It is much easier to use a tool which does all this work for you. Vizioncore has a great freeware tool called vOptimizer WasteFinder which scans through VMware vCenter Servers to locate over allocated virtual storage and misaligned virtual machines. Improperly aligned VMs experience decreased I/O throughput and higher latency. Optionally, vOptimizer Pro from Vizioncore can be purchased to quickly and easily reclaim wasted virtual storage and to align VMs to proper 64K partition boundaries. The freeware version includes two free alignment tasks.
Networking
Separate management, storage and VM traffic
To secure your virtual environment it’simportant to separate your virtual machine- from your management traffic. Besides that you need to ensure the desired 1 Gb bandwidth for your VMotion traffic.

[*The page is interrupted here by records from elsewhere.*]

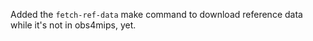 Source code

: Added the `fetch-ref-data` make command to download reference data while it's not in obs4mips, yet.
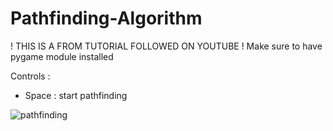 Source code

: # Pathfinding-Algorithm
! THIS IS A FROM TUTORIAL FOLLOWED ON YOUTUBE !
Make sure to have pygame module installed

Controls :
- Space : start pathfinding

![pathfinding](https://user-images.githubusercontent.com/83479553/158625146-da1ff5d6-cbef-49aa-9cc3-ff61cc6941e0.png)
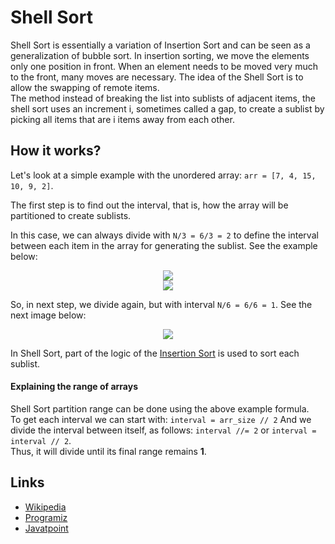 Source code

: # Shell Sort

Shell Sort is essentially a variation of Insertion Sort and can be seen as a generalization of bubble sort. In insertion sorting, we move the elements only one position in front. When an element needs to be moved very much to the front, many moves are necessary. The idea of the Shell Sort is to allow the swapping of remote items. <br />
The method instead of breaking the list into sublists of adjacent items, the shell sort uses an increment i, sometimes called a gap, to create a sublist by picking all items that are i items away from each other.

## How it works?

Let's look at a simple example with the unordered array:
`arr = [7, 4, 15, 10, 9, 2]`. 

The first step is to find out the interval, that is, how the array will be partitioned to create sublists.

In this case, we can always divide with `N/3 = 6/3 = 2` to define the interval between each item in the array for generating the sublist.
See the example below:

<p align="center">
  <img src="https://user-images.githubusercontent.com/13439423/159189855-6d3960ab-5c73-4845-a986-e4de7a39309b.jpg" /><br/>
  <img src="https://user-images.githubusercontent.com/13439423/159190152-703cb4ef-5c97-4b69-b73e-f252977c2126.jpg" />
</p>

So, in next step, we divide again, but with interval `N/6 = 6/6 = 1`. See the next image below:

<p align="center">
  <img src="https://user-images.githubusercontent.com/13439423/159190483-ffee00ba-051e-4969-be8f-8b48732ad3e2.jpg" />
</p>

In Shell Sort, part of the logic of the [Insertion Sort](https://github.com/leticiabernardo/Algorithms/tree/main/Algorithms/Sorting/InsertionSort) is used to sort each sublist.


#### Explaining the range of arrays

Shell Sort partition range can be done using the above example formula.<br />
To get each interval we can start with: `interval = arr_size // 2`
And we divide the interval between itself, as follows: `interval //= 2` or `interval = interval // 2`.<br />
Thus, it will divide until its final range remains **1**.

## Links
- [Wikipedia](https://en.wikipedia.org/wiki/Shellsort)
- [Programiz](https://www.programiz.com/dsa/shell-sort)
- [Javatpoint](https://www.javatpoint.com/shell-sort)
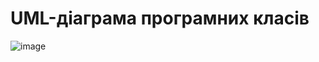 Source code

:# UML-діаграма програмних класів

![image]('https://github.com/oleksandrblazhko/ai-212-zelinska/blob/branchForLab6/2-SoftwareDesign/2.5-UMLProgramClasses/UMLProgramClasses.png')
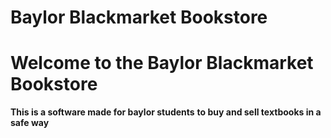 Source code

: # Baylor Blackmarket Bookstore
# Welcome to the Baylor Blackmarket Bookstore

**This is a software made for baylor students**
**to buy and sell textbooks in a safe way**
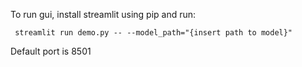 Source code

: To run gui, install streamlit using pip and run: 


` streamlit run demo.py -- --model_path="{insert path to model}"`

Default port is 8501
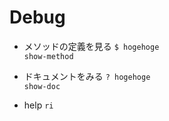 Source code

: # Debug
- メソッドの定義を見る
`$ hogehoge`  
`show-method`

- ドキュメントをみる
`? hogehoge`  
`show-doc`

- help 
`ri`


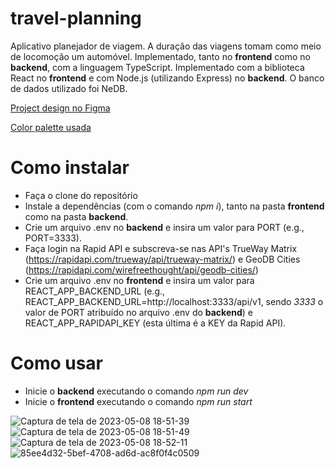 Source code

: # travel-planning
Aplicativo planejador de viagem.
A duração das viagens tomam como meio de locomoção um automóvel.
Implementado, tanto no **frontend** como no **backend**, com a linguagem TypeScript.
Implementado com a biblioteca React no **frontend** e com Node.js (utilizando Express) no **backend**.
O banco de dados utilizado foi NeDB.

[Project design no Figma](https://www.figma.com/file/LVZ2NWQhBk3ctXonYirSA8/Untitled?type=design&node-id=0-1)

[Color palette usada](https://coolors.co/palette/292625-ea4633-f5f8fc-7fc8f8-5ebd78-fde74c)

# Como instalar

- Faça o clone do repositório
- Instale a dependências (com o comando *npm i*), tanto na pasta **frontend** como na pasta **backend**.
- Crie um arquivo .env no **backend** e insira um valor para PORT (e.g., PORT=3333).
- Faça login na Rapid API e subscreva-se nas API's TrueWay Matrix (https://rapidapi.com/trueway/api/trueway-matrix/) e GeoDB Cities (https://rapidapi.com/wirefreethought/api/geodb-cities/)
- Crie um arquivo .env no **frontend** e insira um valor para REACT_APP_BACKEND_URL (e.g., REACT_APP_BACKEND_URL=http://localhost:3333/api/v1, sendo *3333* o valor de PORT atribuído no arquivo .env do **backend**) e REACT_APP_RAPIDAPI_KEY (esta última é a KEY da Rapid API).
# Como usar
- Inicie o **backend** executando o comando *npm run dev*
- Inicie o **frontend** executando o comando *npm run start*

![Captura de tela de 2023-05-08 18-51-39](https://user-images.githubusercontent.com/96545053/236945431-d54e7251-945c-4cd8-b12e-4aa97b54afdc.png)
![Captura de tela de 2023-05-08 18-51-49](https://user-images.githubusercontent.com/96545053/236945452-3475796d-9df0-4573-b733-0ff24b84569e.png)
![Captura de tela de 2023-05-08 18-52-11](https://user-images.githubusercontent.com/96545053/236945475-c5d71691-d76a-4c5e-af50-f76732548024.png)
![85ee4d32-5bef-4708-ad6d-ac8f0f4c0509](https://user-images.githubusercontent.com/96545053/236958522-ada3bc41-57bd-4b10-8bfb-d84a6bd473f7.jpeg)

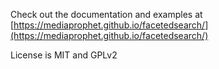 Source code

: Check out the documentation and examples at [https://mediaprophet.github.io/facetedsearch/](https://mediaprophet.github.io/facetedsearch/)

License is MIT and GPLv2
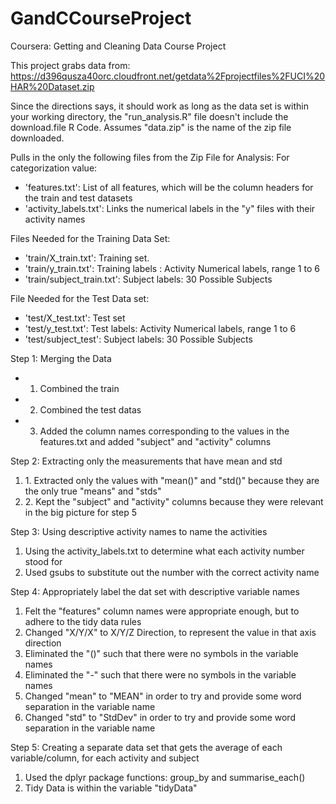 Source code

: GandCCourseProject
==================

Coursera: Getting and Cleaning Data Course Project

This project grabs data from: https://d396qusza40orc.cloudfront.net/getdata%2Fprojectfiles%2FUCI%20HAR%20Dataset.zip

Since the directions says, it should work as long as the data set is within your working directory, the "run_analysis.R" file doesn't include the download.file R Code. 
Assumes "data.zip" is the name of the zip file downloaded.

Pulls in the only the following files from the Zip File for Analysis:
For categorization value:
- 'features.txt': List of all features, which will be the column headers for the train and test datasets
- 'activity_labels.txt': Links the numerical labels in the "y" files with their activity names


Files Needed for the Training Data Set:
- 'train/X_train.txt': Training set.
- 'train/y_train.txt': Training labels : Activity Numerical labels, range 1 to 6
- 'train/subject_train.txt': Subject labels: 30 Possible Subjects

File Needed for the Test Data set:
- 'test/X_test.txt': Test set
- 'test/y_test.txt': Test labels: Activity Numerical labels, range 1 to 6
- 'test/subject_test': Subject labels: 30 Possible Subjects


Step 1: Merging the Data
- 1. Combined the train </li>
- 2. Combined the test datas
- 3. Added the column names corresponding to the values in the features.txt and added "subject" and "activity" columns 


Step 2: Extracting only the measurements that have mean and std
<ol/>
<li/>1. Extracted only the values with "mean()" and "std()" because they are the only true "means" and "stds"</li>
<li/>2. Kept the "subject" and "activity" columns because they were relevant in the big picture for step 5 </li>
</ol>

Step 3: Using descriptive activity names to name the activities
1. Using the activity_labels.txt to determine what each activity number stood for
2. Used gsubs to substitute out the number with the correct activity name

Step 4: Appropriately label the dat set with descriptive variable names
1. Felt the "features" column names were appropriate enough, but to adhere to the tidy data rules
2. Changed "X/Y/X" to X/Y/Z Direction, to represent the value in that axis direction
3. Eliminated the "()" such that there were no symbols in the variable names
4. Eliminated the "-" such that there were no symbols in the variable names
5. Changed "mean" to "MEAN" in order to try and provide some word separation in the variable name
6. Changed "std" to "StdDev" in order to try and provide some word separation in the variable name

Step 5: Creating a separate data set that gets the average of each variable/column, for each activity and subject
1. Used the dplyr package functions: group_by and summarise_each()
2. Tidy Data is within the variable "tidyData"





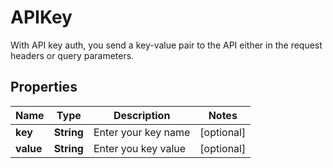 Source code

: 

# APIKey

With API key auth, you send a key-value pair to the API either in the request headers or query parameters.

## Properties

| Name | Type | Description | Notes |
|------------ | ------------- | ------------- | -------------|
|**key** | **String** | Enter your key name |  [optional] |
|**value** | **String** | Enter you key value |  [optional] |



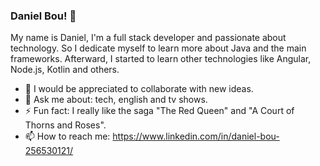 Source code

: ### Daniel Bou! 👋

My name is Daniel, I'm a full stack developer and passionate about technology. So I dedicate myself to learn more about Java and the main frameworks. Afterward, I started to learn other technologies like Angular, Node.js, Kotlin and others.

- 👯 I would be appreciated to collaborate with new ideas.
- 💬 Ask me about: tech, english and tv shows.
- ⚡ Fun fact: I really like the saga "The Red Queen" and "A Court of Thorns and Roses".
- 📫 How to reach me: https://www.linkedin.com/in/daniel-bou-256530121/
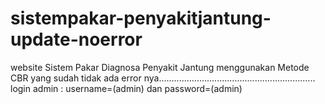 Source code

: # sistempakar-penyakitjantung-update-noerror
website Sistem Pakar Diagnosa Penyakit Jantung menggunakan Metode CBR yang sudah tidak ada error nya..............................................................
login admin : username=(admin) dan password=(admin)
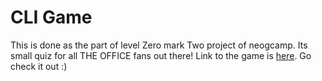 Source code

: # CLI Game

This is done as the part of level Zero mark Two project of neogcamp.
Its small quiz for all THE OFFICE fans out there!
Link to the game is [here](https://replit.com/@RomaBulani/markTwo?embed=1&output=1#index.js). Go check it out :)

Regarding IP storage it is important to create a separate network for IP storage traffic because this is a whole different data characteristic and IP storage network components require high performance network hardware. IP storage switches require very few ports per processor, preferably one on one, and require a fast backplane.
How to realize this? Best practice is to create separate vSwitches for virtual machine-, storage- and management traffic. Typically I use vSwitch0 for Management and VMotion, vSwitch 1 for IP storage and vSwitch 3 for virtual machine networks. When using VMware FT a fourth vSwitch is required to create a dedicated FT network.
I know there are people out there (and I even have colleagues who preach this) who put all traffic/portgroups on one vSwitch combining management, storage, VMotion and virtual machine traffic and claim they can present dedicated bandwidth and a secure connection to VMotion, FT, management and IP storage using QoS and VLAN tagging on the network layer. In my opinion this creates a chaotic situation where I do not have control over my network links and it’s not clear what they are used for. And if it’s not clear to me how should a virtual infrastructure administrator be able to understand this. VLAN tagging on different portgroups, Ok, but one vSwitch with 5-10 physical uplinks? Good luck troubleshooting this. Network designs like the one on the right are complex enough as it is.
My best practice: Keep it simple and clear! Use separate vSwitches for different ‘roles’ and separate Management from IP storage and virtual machine traffic.
Fully redundant networking
To ensure a high available infrastructure it is very important to design a rock solid network infrastructure. How? Every vSwitch has a minimum of two physical network interfaces which are connected to separate switches. So, in case a network adapter or a switch fails the virtual infrastructure keeps running, however with less capacity. But it’s always better to have somewhat slower infrastructure then no infrastructure at all.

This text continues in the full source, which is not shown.